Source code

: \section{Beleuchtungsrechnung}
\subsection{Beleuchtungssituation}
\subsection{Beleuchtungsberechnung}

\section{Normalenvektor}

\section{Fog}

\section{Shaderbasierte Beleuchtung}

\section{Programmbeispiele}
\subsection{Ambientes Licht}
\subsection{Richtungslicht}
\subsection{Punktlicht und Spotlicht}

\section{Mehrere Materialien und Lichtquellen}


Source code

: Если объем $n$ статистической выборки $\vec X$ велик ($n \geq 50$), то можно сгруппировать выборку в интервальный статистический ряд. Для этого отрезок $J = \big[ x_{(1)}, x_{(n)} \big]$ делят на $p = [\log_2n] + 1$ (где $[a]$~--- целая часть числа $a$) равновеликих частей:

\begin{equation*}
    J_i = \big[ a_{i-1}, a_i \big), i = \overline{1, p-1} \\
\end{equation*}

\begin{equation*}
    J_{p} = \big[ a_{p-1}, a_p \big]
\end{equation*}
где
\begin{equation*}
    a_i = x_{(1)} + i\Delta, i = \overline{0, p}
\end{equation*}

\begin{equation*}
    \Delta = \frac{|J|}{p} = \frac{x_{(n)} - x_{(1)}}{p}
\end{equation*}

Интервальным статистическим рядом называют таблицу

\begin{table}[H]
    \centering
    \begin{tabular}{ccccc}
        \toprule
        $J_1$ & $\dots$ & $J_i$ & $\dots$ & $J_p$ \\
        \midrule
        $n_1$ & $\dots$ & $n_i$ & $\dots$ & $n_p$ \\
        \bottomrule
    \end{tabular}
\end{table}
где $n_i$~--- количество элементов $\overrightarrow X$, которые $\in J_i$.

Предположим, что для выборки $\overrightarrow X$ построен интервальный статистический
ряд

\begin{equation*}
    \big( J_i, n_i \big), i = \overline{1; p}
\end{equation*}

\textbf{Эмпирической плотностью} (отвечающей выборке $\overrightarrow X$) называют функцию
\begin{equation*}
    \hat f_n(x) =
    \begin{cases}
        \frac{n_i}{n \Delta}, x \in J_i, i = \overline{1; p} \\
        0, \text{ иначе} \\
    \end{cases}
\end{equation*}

++++++++++

Could you reproduce all of the entries exactly as they appear?

Source code

: \section{Beleuchtungsrechnung}
\subsection{Beleuchtungssituation}
\subsection{Beleuchtungsberechnung}

\section{Normalenvektor}

\section{Fog}

\section{Shaderbasierte Beleuchtung}

\section{Programmbeispiele}
\subsection{Ambientes Licht}
\subsection{Richtungslicht}
\subsection{Punktlicht und Spotlicht}

\section{Mehrere Materialien und Lichtquellen}


Source code

: Если объем $n$ статистической выборки $\vec X$ велик ($n \geq 50$), то можно сгруппировать выборку в интервальный статистический ряд. Для этого отрезок $J = \big[ x_{(1)}, x_{(n)} \big]$ делят на $p = [\log_2n] + 1$ (где $[a]$~--- целая часть числа $a$) равновеликих частей:

\begin{equation*}
    J_i = \big[ a_{i-1}, a_i \big), i = \overline{1, p-1} \\
\end{equation*}

\begin{equation*}
    J_{p} = \big[ a_{p-1}, a_p \big]
\end{equation*}
где
\begin{equation*}
    a_i = x_{(1)} + i\Delta, i = \overline{0, p}
\end{equation*}

\begin{equation*}
    \Delta = \frac{|J|}{p} = \frac{x_{(n)} - x_{(1)}}{p}
\end{equation*}

Интервальным статистическим рядом называют таблицу

\begin{table}[H]
    \centering
    \begin{tabular}{ccccc}
        \toprule
        $J_1$ & $\dots$ & $J_i$ & $\dots$ & $J_p$ \\
        \midrule
        $n_1$ & $\dots$ & $n_i$ & $\dots$ & $n_p$ \\
        \bottomrule
    \end{tabular}
\end{table}
где $n_i$~--- количество элементов $\overrightarrow X$, которые $\in J_i$.

Предположим, что для выборки $\overrightarrow X$ построен интервальный статистический
ряд

\begin{equation*}
    \big( J_i, n_i \big), i = \overline{1; p}
\end{equation*}

\textbf{Эмпирической плотностью} (отвечающей выборке $\overrightarrow X$) называют функцию
\begin{equation*}
    \hat f_n(x) =
    \begin{cases}
        \frac{n_i}{n \Delta}, x \in J_i, i = \overline{1; p} \\
        0, \text{ иначе} \\
    \end{cases}
\end{equation*}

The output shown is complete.